Records supplied START

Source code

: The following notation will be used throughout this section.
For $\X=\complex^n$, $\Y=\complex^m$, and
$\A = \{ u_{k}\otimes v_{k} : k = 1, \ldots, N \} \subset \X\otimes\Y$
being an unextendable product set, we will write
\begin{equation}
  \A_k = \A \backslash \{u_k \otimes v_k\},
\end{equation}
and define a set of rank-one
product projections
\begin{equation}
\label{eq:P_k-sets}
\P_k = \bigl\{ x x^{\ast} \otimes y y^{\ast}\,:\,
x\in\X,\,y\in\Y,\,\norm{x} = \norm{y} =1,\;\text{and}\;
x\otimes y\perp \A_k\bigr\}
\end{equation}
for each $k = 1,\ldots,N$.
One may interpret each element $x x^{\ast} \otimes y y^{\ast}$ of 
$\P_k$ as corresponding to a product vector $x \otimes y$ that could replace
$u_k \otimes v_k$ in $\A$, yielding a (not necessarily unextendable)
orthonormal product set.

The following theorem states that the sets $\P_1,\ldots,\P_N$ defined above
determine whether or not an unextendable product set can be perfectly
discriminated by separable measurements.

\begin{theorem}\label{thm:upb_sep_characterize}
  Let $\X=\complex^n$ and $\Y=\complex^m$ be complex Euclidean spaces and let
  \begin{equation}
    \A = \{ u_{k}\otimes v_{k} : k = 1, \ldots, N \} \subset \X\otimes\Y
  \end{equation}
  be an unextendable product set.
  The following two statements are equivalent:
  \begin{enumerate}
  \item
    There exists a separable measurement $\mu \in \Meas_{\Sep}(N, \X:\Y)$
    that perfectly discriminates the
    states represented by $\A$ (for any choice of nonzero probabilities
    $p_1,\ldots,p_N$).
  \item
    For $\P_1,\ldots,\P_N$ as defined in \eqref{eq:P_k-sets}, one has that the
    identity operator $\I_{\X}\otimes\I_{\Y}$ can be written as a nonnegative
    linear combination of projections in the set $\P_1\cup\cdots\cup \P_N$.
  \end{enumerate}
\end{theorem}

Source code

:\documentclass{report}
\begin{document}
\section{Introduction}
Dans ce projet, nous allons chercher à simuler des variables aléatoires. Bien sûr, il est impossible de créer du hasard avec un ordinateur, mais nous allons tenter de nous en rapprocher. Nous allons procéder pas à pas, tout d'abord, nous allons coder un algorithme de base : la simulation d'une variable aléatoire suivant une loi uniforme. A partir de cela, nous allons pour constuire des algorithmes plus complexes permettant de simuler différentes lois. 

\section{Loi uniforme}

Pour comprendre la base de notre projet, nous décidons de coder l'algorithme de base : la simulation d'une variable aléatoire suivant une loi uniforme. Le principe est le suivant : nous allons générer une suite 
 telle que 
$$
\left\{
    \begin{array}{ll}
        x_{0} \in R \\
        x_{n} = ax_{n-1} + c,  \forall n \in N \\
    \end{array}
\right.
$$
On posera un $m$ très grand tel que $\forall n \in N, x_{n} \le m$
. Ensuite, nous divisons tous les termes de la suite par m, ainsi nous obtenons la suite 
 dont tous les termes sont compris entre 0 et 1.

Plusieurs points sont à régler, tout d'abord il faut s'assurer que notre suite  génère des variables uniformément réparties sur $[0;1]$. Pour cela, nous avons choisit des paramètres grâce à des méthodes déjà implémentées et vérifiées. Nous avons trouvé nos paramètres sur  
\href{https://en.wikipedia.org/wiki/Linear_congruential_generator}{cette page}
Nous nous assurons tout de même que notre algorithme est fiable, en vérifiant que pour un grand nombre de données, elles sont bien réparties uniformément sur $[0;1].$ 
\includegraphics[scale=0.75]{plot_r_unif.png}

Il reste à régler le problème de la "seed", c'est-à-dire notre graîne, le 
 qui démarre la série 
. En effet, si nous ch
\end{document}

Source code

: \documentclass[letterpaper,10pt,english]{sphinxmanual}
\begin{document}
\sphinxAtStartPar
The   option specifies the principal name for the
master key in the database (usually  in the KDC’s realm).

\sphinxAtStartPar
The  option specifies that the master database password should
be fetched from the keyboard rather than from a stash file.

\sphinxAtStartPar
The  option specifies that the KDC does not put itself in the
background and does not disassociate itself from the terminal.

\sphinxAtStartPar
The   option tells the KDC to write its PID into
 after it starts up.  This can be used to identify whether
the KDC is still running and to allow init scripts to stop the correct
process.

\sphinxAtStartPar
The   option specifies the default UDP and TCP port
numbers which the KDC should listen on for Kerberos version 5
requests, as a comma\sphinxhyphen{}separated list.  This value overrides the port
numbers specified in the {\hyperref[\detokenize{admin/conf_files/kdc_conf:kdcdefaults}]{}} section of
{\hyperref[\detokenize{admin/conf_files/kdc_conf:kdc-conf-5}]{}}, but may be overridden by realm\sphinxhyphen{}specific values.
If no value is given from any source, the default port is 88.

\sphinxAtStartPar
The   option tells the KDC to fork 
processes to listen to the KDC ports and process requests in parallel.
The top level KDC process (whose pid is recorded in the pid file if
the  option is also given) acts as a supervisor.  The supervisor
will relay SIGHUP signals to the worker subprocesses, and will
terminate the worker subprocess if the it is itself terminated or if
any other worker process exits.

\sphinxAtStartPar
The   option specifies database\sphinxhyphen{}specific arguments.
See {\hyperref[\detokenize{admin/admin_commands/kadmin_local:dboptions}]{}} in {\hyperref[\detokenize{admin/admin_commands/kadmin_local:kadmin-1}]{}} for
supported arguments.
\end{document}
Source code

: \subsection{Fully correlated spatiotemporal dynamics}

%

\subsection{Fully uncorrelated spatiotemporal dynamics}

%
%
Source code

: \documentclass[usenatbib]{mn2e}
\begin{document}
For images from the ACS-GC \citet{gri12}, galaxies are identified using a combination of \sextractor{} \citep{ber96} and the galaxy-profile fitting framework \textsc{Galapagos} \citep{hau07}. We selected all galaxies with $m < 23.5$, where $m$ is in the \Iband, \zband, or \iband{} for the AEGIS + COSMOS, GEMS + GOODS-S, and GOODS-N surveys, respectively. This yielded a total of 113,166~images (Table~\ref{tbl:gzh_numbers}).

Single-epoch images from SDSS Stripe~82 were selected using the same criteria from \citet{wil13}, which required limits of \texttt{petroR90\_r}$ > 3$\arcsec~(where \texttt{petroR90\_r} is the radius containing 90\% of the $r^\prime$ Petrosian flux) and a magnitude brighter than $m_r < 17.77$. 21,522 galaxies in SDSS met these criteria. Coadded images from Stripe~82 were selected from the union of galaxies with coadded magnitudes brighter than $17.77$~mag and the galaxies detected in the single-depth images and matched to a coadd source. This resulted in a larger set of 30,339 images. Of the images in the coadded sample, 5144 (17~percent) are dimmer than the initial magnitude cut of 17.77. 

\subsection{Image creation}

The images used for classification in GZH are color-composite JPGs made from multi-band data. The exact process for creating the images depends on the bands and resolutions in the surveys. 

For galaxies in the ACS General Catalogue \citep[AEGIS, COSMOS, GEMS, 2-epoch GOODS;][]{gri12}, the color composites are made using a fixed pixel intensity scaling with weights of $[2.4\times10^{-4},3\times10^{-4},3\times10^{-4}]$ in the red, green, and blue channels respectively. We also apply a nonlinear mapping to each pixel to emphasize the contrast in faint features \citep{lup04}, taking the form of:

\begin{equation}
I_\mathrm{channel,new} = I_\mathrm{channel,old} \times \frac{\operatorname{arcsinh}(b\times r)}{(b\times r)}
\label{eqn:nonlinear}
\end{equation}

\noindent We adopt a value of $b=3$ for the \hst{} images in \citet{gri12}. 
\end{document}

Records supplied END

**Work instruction**
Starting with the first line of the entries and ending with the line that has "for each $k = 1,\ldots,N$.", copy each line exactly and add nothing.

**Exercise answer**
Source code

: The following notation will be used throughout this section.
For $\X=\complex^n$, $\Y=\complex^m$, and
$\A = \{ u_{k}\otimes v_{k} : k = 1, \ldots, N \} \subset \X\otimes\Y$
being an unextendable product set, we will write
\begin{equation}
  \A_k = \A \backslash \{u_k \otimes v_k\},
\end{equation}
and define a set of rank-one
product projections
\begin{equation}
\label{eq:P_k-sets}
\P_k = \bigl\{ x x^{\ast} \otimes y y^{\ast}\,:\,
x\in\X,\,y\in\Y,\,\norm{x} = \norm{y} =1,\;\text{and}\;
x\otimes y\perp \A_k\bigr\}
\end{equation}
for each $k = 1,\ldots,N$.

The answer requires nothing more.